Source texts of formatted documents
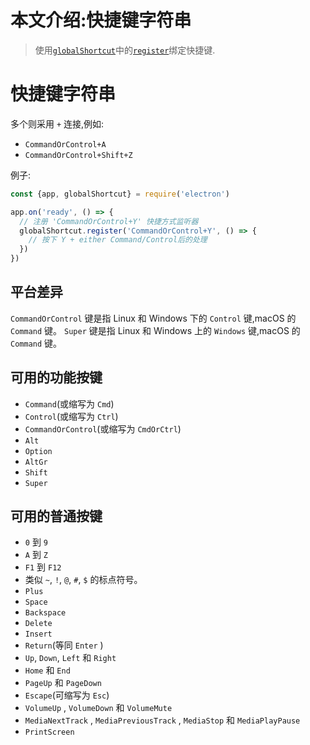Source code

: # 本文介绍:快捷键字符串

>使用[`globalShortcut`](global-shortcut.md)中的[`register`](global-shortcut.md#globalshortcutregisteraccelerator-callback)绑定快捷键.

# 快捷键字符串

多个则采用 `+` 连接,例如:
* `CommandOrControl+A`
* `CommandOrControl+Shift+Z`

例子:

```JavaScript
const {app, globalShortcut} = require('electron')

app.on('ready', () => {
  // 注册 'CommandOrControl+Y' 快捷方式监听器
  globalShortcut.register('CommandOrControl+Y', () => {
    // 按下 Y + either Command/Control后的处理
  })
})
```
## 平台差异

 `CommandOrControl` 键是指 Linux 和 Windows 下的 `Control` 键,macOS 的 `Command` 键。
`Super` 键是指 Linux 和 Windows 上的 `Windows` 键,macOS 的 `Command` 键。

## 可用的功能按键

* `Command`(或缩写为 `Cmd`)
* `Control`(或缩写为 `Ctrl`)
* `CommandOrControl`(或缩写为 `CmdOrCtrl`)
* `Alt`
* `Option`
* `AltGr`
* `Shift`
* `Super`

## 可用的普通按键

* `0` 到 `9`
* `A` 到 `Z`
* `F1` 到 `F12`
* 类似 `~`,  `!`,  `@`,  `#`,  `$` 的标点符号。
* `Plus`
* `Space`
* `Backspace`
* `Delete`
* `Insert`
* `Return`(等同 `Enter` )
* `Up`,  `Down`,  `Left` 和 `Right`
* `Home` 和 `End`
* `PageUp` 和 `PageDown`
* `Escape`(可缩写为 `Esc`)
* `VolumeUp` ,  `VolumeDown`  和 `VolumeMute`
* `MediaNextTrack` ,  `MediaPreviousTrack` ,  `MediaStop`  和   `MediaPlayPause`
* `PrintScreen`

TASK TO CARRY OUT
Which lines of the records above contain the word "CommandOrControl"? Show each of them.

WRITTEN SOLUTION
* `CommandOrControl+A`
* `CommandOrControl+Shift+Z`
  // 注册 'CommandOrControl+Y' 快捷方式监听器
  globalShortcut.register('CommandOrControl+Y', () => {
 `CommandOrControl` 键是指 Linux 和 Windows 下的 `Control` 键,macOS 的 `Command` 键。
* `CommandOrControl`(或缩写为 `CmdOrCtrl`)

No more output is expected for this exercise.